At some points during the recent meeting, it appeared as if the crowd of nearly 200 was close to mutiny. Ice water was running low, the room temperature was climbing and the audio system failed.

There was also an awkward scene playing out in the front of the hall. State and federal officials sat at the same linen-clad table. They all politely answered the public’s questions, but it was clear they didn’t agree. And that’s something they must do by early June if they want to avoid litigation. 

"After that date if we haven’t reached agreement on our issues we are free to ask the court to make a decision,” says Mary Sue Wilson, one of the top state lawyers working this issue for Washington state.

Meanwhile, the Department of Energy's Kevin Smith, a top manager at Hanford says, “I’ll have to defer to the Department of Justice for the moment as it’s in a 40-day period and they want us to keep those issues in the attorney-client privilege at the moment.”

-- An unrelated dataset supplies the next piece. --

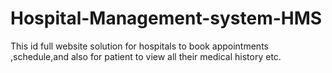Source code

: # Hospital-Management-system-HMS
This id full website solution for hospitals to book appointments ,schedule,and also for patient to view all their medical history etc.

This fight is all over how to clean up the 177 large underground tanks of radioactive sludge at Hanford, some of which are now leaking. It is the leftovers from plutonium production during World War II and the Cold War.

Wilson says the feds haven’t kept promises on tank cleanup deadlines and are not willing to share more detailed plans for the difficult work ahead.

“We don’t think that we have an unlimited period of time,” she says.

The Department of Energy argues that new tanks, or the hasty draining of existing tanks is a band-aid that won’t fix the overall problem. And it says it doesn’t have the projected budget to meet the state’s proposed deadlines anyway.

Instead, federal Energy officials say they want to focus on the end goal. That means finishing construction on the waste treatment plant. But that has technical problems all of its own.